A real number x is an accumulation point of a real-numbered set if every neighborhood of x contains infinitely many elements of the set [1]. To put this another way, point x is an accumulation point if, for any arbitrarily close neighborhood of x you can find elements of the set that are different from x.
To be an accumulation point x, there have to be points in the set arbitrarily close to x other than x itself. You can think of x as being similar to a limit of a sequence of points of S that can’t just be the constant sequence x [2].

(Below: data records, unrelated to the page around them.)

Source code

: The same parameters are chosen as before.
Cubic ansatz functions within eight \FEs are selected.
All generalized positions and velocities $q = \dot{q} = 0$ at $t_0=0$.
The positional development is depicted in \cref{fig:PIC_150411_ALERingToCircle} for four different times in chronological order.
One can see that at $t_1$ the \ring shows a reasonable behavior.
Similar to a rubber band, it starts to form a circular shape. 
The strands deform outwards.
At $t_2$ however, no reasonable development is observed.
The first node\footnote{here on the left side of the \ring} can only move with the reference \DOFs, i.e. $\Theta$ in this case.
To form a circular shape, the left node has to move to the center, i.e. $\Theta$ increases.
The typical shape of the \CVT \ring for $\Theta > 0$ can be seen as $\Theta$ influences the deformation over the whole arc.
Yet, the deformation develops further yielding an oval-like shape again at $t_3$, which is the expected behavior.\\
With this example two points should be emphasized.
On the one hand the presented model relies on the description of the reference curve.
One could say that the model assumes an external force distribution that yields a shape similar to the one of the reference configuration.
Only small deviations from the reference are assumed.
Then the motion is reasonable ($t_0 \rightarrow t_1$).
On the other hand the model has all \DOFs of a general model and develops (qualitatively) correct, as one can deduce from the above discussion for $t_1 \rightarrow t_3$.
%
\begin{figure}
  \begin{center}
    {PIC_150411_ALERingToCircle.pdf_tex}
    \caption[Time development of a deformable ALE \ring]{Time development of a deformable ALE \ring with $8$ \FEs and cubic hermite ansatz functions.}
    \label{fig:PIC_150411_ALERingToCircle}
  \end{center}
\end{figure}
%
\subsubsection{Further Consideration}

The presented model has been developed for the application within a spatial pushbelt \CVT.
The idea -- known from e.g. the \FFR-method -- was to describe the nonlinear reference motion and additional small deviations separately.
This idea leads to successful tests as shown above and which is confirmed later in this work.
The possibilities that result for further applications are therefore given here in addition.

An accumulation point is sometimes called a limit point [3]; This stems from the idea is that x is a limit of a non-constant sequence in the set. A point x can be approximated by other points in the set, much in the same way a limit can be found by studying the behavior of a function as it tends towards a certain point.
An accumulation point is a useful way to determine whether or not a set is a closed set; a set is closed if it contains all of its limit points.
Accumulation Point Examples
A couple of examples [2]:
Set | Accumulation points |
[−1, 16) | [−1, 16] |
[−1, 16) ∪ (16, 20] | [−1, 20] |
The Bolzano–Weierstrass theorem implies that every bounded infinite set has an accumulation point.
Examples of Sets without an Accumulation Point
- Finite sets. The singleton set {5} is one example. No matter which neighborhood of 5 you consider, you won’t be able to find any elements in the set that are different from 5.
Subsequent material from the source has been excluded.